一歩いっぽの歩みは遅くても、時間をかけて続けていれば、いつかかならず成し遂げる日が来るのである。
そう自分に言い聞かせてはや十数年。

周囲のひとは私が司法試験の勉強をまだ続けていることなど想像すらしていない。
確かに。
ロースクールを卒業後、法曹界に嫌気がさして一度も司法試験を受験しなかった。それから十数年のあいだ、そっちの道はきっぱり諦めた、とそんなふうに決めた時期も自分の中にあった。

でも、くるくると巡ってくる目の前のことに真剣にあたっていくうちに、1㎝ずつ軌道が変わっていって…無我夢中に日々を連ねてきた結果、立ちどまりふりかえるとその軌道は螺旋階段のようになっていた。
私はくるくるまわりながら導かれるように司法試験に再びたどり着いたのだった。
なるほど。もうこの道を行くしかないのだね、とロースクール在学中に他界した父に手を合わせながら覚悟を決めた。

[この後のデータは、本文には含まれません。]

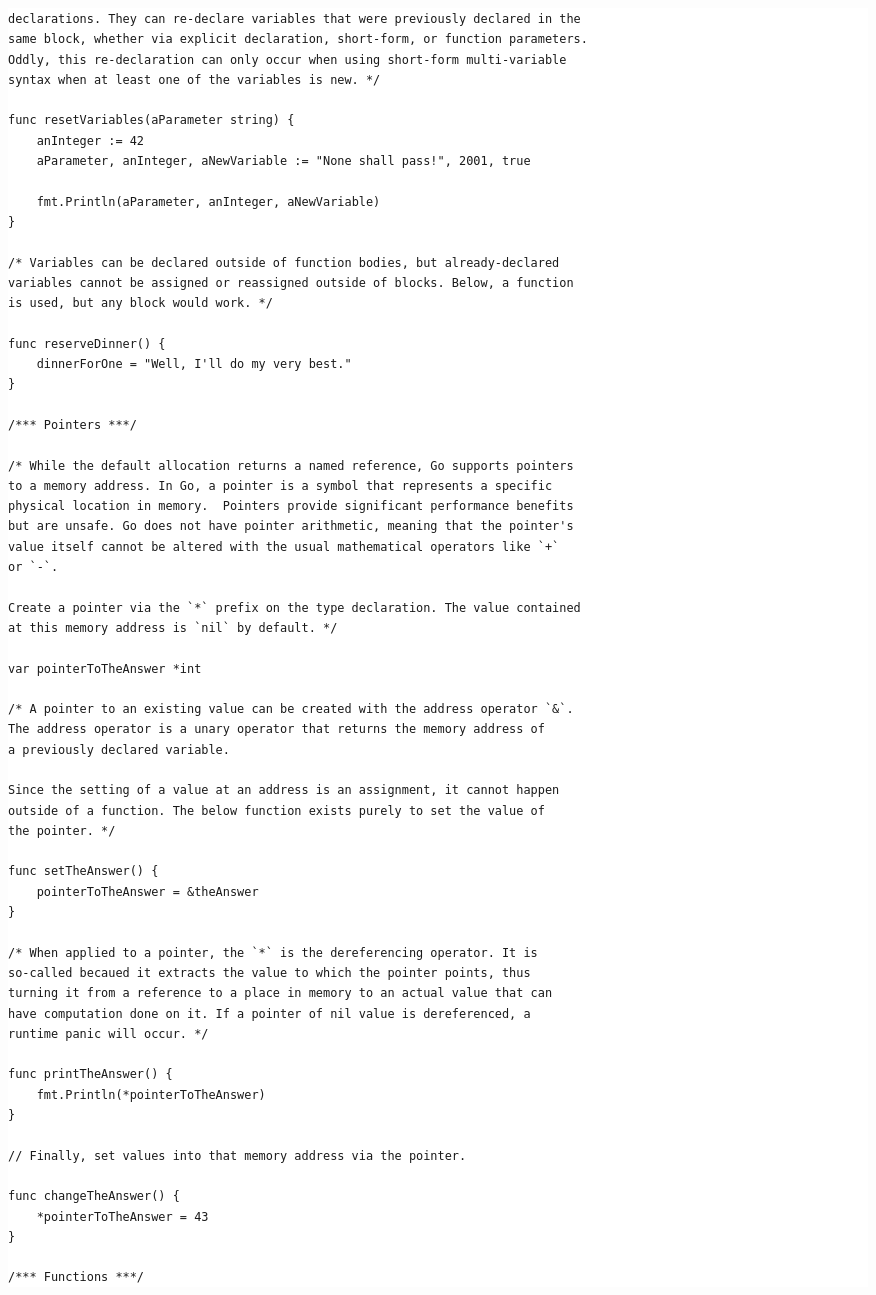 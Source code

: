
 ``` golang
declarations. They can re-declare variables that were previously declared in the
same block, whether via explicit declaration, short-form, or function parameters.
Oddly, this re-declaration can only occur when using short-form multi-variable
syntax when at least one of the variables is new. */

func resetVariables(aParameter string) {
	anInteger := 42
	aParameter, anInteger, aNewVariable := "None shall pass!", 2001, true

	fmt.Println(aParameter, anInteger, aNewVariable)
}

/* Variables can be declared outside of function bodies, but already-declared
variables cannot be assigned or reassigned outside of blocks. Below, a function
is used, but any block would work. */

func reserveDinner() {
	dinnerForOne = "Well, I'll do my very best."
}

/*** Pointers ***/

/* While the default allocation returns a named reference, Go supports pointers
to a memory address. In Go, a pointer is a symbol that represents a specific
physical location in memory.  Pointers provide significant performance benefits
but are unsafe. Go does not have pointer arithmetic, meaning that the pointer's
value itself cannot be altered with the usual mathematical operators like `+`
or `-`.

Create a pointer via the `*` prefix on the type declaration. The value contained
at this memory address is `nil` by default. */

var pointerToTheAnswer *int

/* A pointer to an existing value can be created with the address operator `&`.
The address operator is a unary operator that returns the memory address of
a previously declared variable.

Since the setting of a value at an address is an assignment, it cannot happen
outside of a function. The below function exists purely to set the value of
the pointer. */

func setTheAnswer() {
	pointerToTheAnswer = &theAnswer
}

/* When applied to a pointer, the `*` is the dereferencing operator. It is
so-called becaued it extracts the value to which the pointer points, thus
turning it from a reference to a place in memory to an actual value that can
have computation done on it. If a pointer of nil value is dereferenced, a
runtime panic will occur. */

func printTheAnswer() {
	fmt.Println(*pointerToTheAnswer)
}

// Finally, set values into that memory address via the pointer.

func changeTheAnswer() {
	*pointerToTheAnswer = 43
}

/*** Functions ***/
```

この文章の流れだと、それからすぐに凄まじい勢いで勉学に励み、いまにも合格しそうなところ、もしくはもう合格しちゃいました、となっていてほしいのだけど、現実はそうはいかないものである。

とぼとぼ。のろのろ。よたよた。ぼちぼち。

なんだか力無い言葉ばかりが並んでいて笑ってしまう。
でも、これがいまの自分の歩みである。
そんな状況を情けなくも愛おしく思う。

きょうは、次女が午前中で学校が終わるので、
下校時間までに家事をひと段落させたい。
急いで食料調達に向かう。
開店時間まで近くのカフェで勉強をする。
一時間にも満たないちいさな時間を拾い集める日々。
こんなの間に合うわけない…と思う。
でも。今度こそ。
諦めるより信じるほうをえらびたい。